Promoting the Sanctity of Life and the Sanctity of Marriage/Family/Human Sexuality (Pentecost Sunday update)
Almost 500 years ago (i.e., December 12, 1531), Our Blessed Mother appeared to Saint Juan Diego near Mexico City at a time of wide acceptance of infant sacrifice. When Juan Diego’s bishop doubted the reported encounter with the Mother of God, she instructed Juan Diego to gather wild roses on a certain hill top. When he later opened his tilma to show the gathered roses, a miraculous image of Mary, pregnant with Our Savior, was discovered. It led to an astonishing number of conversions and the cessation of human sacrifice. Our Lady is recognized as the patroness of the pro life movement.
Though both are absolutely forbidden by God, as conveyed in Church teaching, it is my experience that contraceptives and abortifacients are rarely – if ever - discussed from the pulpit.
As per the Compendium of the Catechism of the Catholic Church:
470. What is forbidden by the fifth commandment?
The fifth commandment forbids as gravely contrary to the moral law:
· direct and intentional murder and cooperation in it;
· direct abortion, willed as an end or as means, as well as cooperation in it. Attached to this sin is the penalty of excommunication because, from the moment of his or her conception, the human being must be absolutely respected and protected in his integrity;
· direct euthanasia which consists in putting an end to the life of the handicapped, the sick, or those near death by an act or by the omission of a required action;
· suicide and voluntary cooperation in it, insofar as it is a grave offense against the just love of God, of self, and of neighbor. One’s responsibility may be aggravated by the scandal given; one who is psychologically disturbed or is experiencing grave fear may have diminished responsibility.
498. What are immoral means of birth control?
Every action - for example, direct sterilization or contraception - is intrinsically immoral which (either in anticipation of the conjugal act, in its accomplishment or in the development of its natural consequences) proposes, as an end or as a means, to hinder procreation.
As I wrote recently for Catholic Stand,
Catholic teaching upholds the right of each new human being to originate in the loving embrace of mom and dad, who are married to each other. Yet no matter how each tiny young person came to be, the sanctity of her (or his) life is owed absolute/ uncompromising respect from the very first moment till natural death…. Church teaching still equates conception with fertilization – both being the very first moment of new life when the sperm meets the egg.
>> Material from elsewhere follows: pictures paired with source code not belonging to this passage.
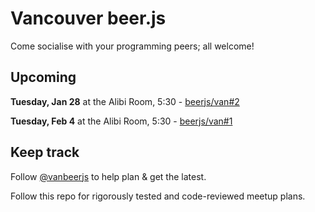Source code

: # Vancouver beer.js

Come socialise with your programming peers; all welcome!

## Upcoming

**Tuesday, Jan 28** at the Alibi Room, 5:30 - [beerjs/van#2](https://github.com/beerjs/van/issues/2)

**Tuesday, Feb 4** at the Alibi Room, 5:30 - [beerjs/van#1](https://github.com/beerjs/van/issues/1)

## Keep track

Follow [@vanbeerjs](http://twitter.com/vanbeerjs) to help plan & get the latest.

Follow this repo for rigorously tested and code-reviewed meetup plans.

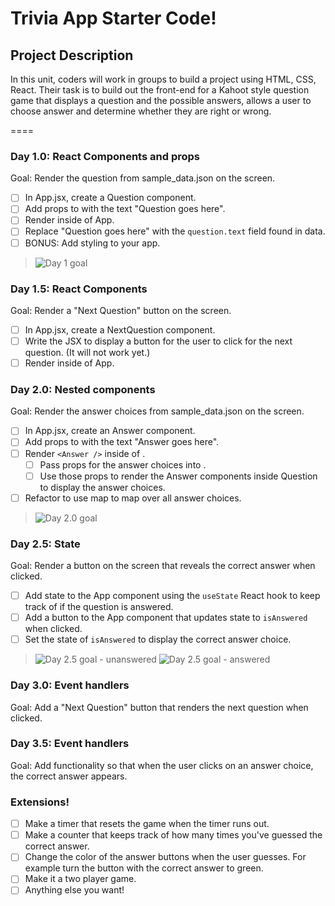 # Trivia App Starter Code!

## Project Description

In this unit, coders will work in groups to build a project using HTML, CSS, React. Their task is to build out the front-end for a Kahoot style question game that displays a question and the possible answers, allows a user to choose answer and determine whether they are right or wrong.

====

### Day 1.0: React Components and props

Goal: Render the question from sample_data.json on the screen.

- [ ] In App.jsx, create a Question component.
- [ ] Add props to <Question /> with the text "Question goes here".
- [ ] Render <Question /> inside of App.
- [ ] Replace "Question goes here" with the `question.text` field found in data.
- [ ] BONUS: Add styling to your app.

>![Day 1 goal](https://i.imgur.com/eTZAXGk.png)

### Day 1.5: React Components

Goal: Render a "Next Question" button on the screen.

- [ ] In App.jsx, create a NextQuestion component.
- [ ] Write the JSX to display a button for the user to click for the next question. (It will not work yet.)
- [ ] Render <NextQuestion /> inside of App.

### Day 2.0: Nested components

Goal: Render the answer choices from sample_data.json on the screen.

- [ ] In App.jsx, create an Answer component.
- [ ] Add props to <Answer /> with the text "Answer goes here".
- [ ] Render `<Answer />` inside of <Question />.
  - [ ] Pass props for the answer choices into <Question />.
  - [ ] Use those props to render the Answer components inside Question to display the answer choices.
- [ ] Refactor to use map to map over all answer choices.

>![Day 2.0 goal](https://i.imgur.com/Q191NRq.png)

### Day 2.5: State

Goal: Render a button on the screen that reveals the correct answer when clicked.

- [ ] Add state to the App component using the `useState` React hook to keep track of if the question is answered.
- [ ] Add a button to the App component that updates state to `isAnswered` when clicked.
- [ ] Set the state of `isAnswered` to display the correct answer choice.

>![Day 2.5 goal - unanswered](https://i.imgur.com/p4vpcws.png)
>![Day 2.5 goal - answered](https://i.imgur.com/KB4zJCO.png)

### Day 3.0: Event handlers

Goal: Add a "Next Question" button that renders the next question when clicked.


### Day 3.5: Event handlers

Goal: Add functionality so that when the user clicks on an answer choice, the correct answer appears.


### Extensions!

- [ ] Make a timer that resets the game when the timer runs out.
- [ ] Make a counter that keeps track of how many times you've guessed the correct answer.
- [ ] Change the color of the answer buttons when the user guesses. For example turn the button with the correct answer to green.
- [ ] Make it a two player game.
- [ ] Anything else you want!
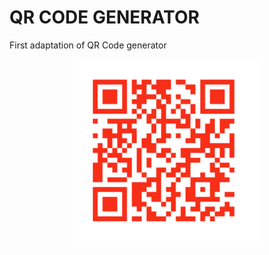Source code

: # QR CODE GENERATOR
First adaptation of QR Code generator

<p align="center">
<img src="https://github.com/developdwp/qr-generator/blob/main/developdwp_qrcode.png"width="300" height="300">
</p>
<br>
While others may acknowledge that human life starts at conception, a bait and switch claims conception does not take place till implantation – making some early abortions only contraceptive…. Such semantics allow for the erroneous claim that a drug acts only in a contraceptive manner when it might very well act in an abortifacient manner. Whether a so-called contraceptive ends a new life after implantation or possibly interferes with implantation after fertilization, both “fall within the sin of abortion and are gravely immoral” (cf, The New Charter # 56, Dignitas Personae # 23). If human life were to do an end run around fertilization/conception and begin with the morally prohibited act of cloning, that new human life is still a magnificent gift from God and must be treated with absolute respect….absolute respect for the sanctity of human Life and the sanctity of the transmission of human life MUST be at the center of health care.
A genuine contraceptive interferes with the meeting of the sperm and egg, before fertilization, while an abortifacient interferes with the implantation of an already fertilized egg. Pharmacies, including those in supermarkets and department stores, invariably carry “contraceptives”, some of which can work as abortifacients.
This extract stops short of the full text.